The records –
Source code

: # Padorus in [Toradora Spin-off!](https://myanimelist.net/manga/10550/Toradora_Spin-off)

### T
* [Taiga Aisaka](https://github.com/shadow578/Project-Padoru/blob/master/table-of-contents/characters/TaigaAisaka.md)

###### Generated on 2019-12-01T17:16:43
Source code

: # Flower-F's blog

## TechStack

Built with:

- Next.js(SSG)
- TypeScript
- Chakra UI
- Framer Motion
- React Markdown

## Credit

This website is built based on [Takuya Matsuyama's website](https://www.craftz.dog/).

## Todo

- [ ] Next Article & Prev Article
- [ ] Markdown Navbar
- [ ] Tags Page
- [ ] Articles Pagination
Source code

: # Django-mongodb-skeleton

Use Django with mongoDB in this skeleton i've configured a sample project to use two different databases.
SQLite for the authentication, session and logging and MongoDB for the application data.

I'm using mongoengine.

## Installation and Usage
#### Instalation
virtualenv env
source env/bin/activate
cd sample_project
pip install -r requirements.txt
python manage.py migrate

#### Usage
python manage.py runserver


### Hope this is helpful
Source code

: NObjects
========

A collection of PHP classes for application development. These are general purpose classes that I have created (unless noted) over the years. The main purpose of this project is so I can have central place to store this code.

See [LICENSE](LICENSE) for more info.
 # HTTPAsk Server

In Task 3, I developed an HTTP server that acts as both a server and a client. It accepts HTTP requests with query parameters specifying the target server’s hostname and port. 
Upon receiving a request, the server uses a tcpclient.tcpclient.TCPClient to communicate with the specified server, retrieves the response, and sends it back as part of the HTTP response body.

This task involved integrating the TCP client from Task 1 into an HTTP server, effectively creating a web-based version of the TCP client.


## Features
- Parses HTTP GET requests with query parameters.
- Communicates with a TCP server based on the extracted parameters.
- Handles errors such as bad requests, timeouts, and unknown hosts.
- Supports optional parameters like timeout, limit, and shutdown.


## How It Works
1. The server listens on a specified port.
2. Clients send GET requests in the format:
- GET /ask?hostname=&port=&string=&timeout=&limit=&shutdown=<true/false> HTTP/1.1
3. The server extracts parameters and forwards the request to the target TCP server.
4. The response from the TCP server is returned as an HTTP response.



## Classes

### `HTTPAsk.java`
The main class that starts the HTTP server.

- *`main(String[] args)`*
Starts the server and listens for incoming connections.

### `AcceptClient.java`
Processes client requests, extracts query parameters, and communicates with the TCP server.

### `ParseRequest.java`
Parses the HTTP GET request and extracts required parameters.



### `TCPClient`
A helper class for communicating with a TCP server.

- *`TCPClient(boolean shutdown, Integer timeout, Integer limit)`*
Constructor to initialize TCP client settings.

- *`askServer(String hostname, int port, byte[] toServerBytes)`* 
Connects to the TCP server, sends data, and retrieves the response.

Aim of the task –
In this exercise, copy only the lines from the opening line of the material through the line where "Use Django with" appears.

Task answer –
Source code

: # Padorus in [Toradora Spin-off!](https://myanimelist.net/manga/10550/Toradora_Spin-off)

### T
* [Taiga Aisaka](https://github.com/shadow578/Project-Padoru/blob/master/table-of-contents/characters/TaigaAisaka.md)

###### Generated on 2019-12-01T17:16:43
Source code

: # Flower-F's blog

## TechStack

Built with:

- Next.js(SSG)
- TypeScript
- Chakra UI
- Framer Motion
- React Markdown

## Credit

This website is built based on [Takuya Matsuyama's website](https://www.craftz.dog/).

## Todo

- [ ] Next Article & Prev Article
- [ ] Markdown Navbar
- [ ] Tags Page
- [ ] Articles Pagination
Source code

: # Django-mongodb-skeleton

Use Django with mongoDB in this skeleton i've configured a sample project to use two different databases.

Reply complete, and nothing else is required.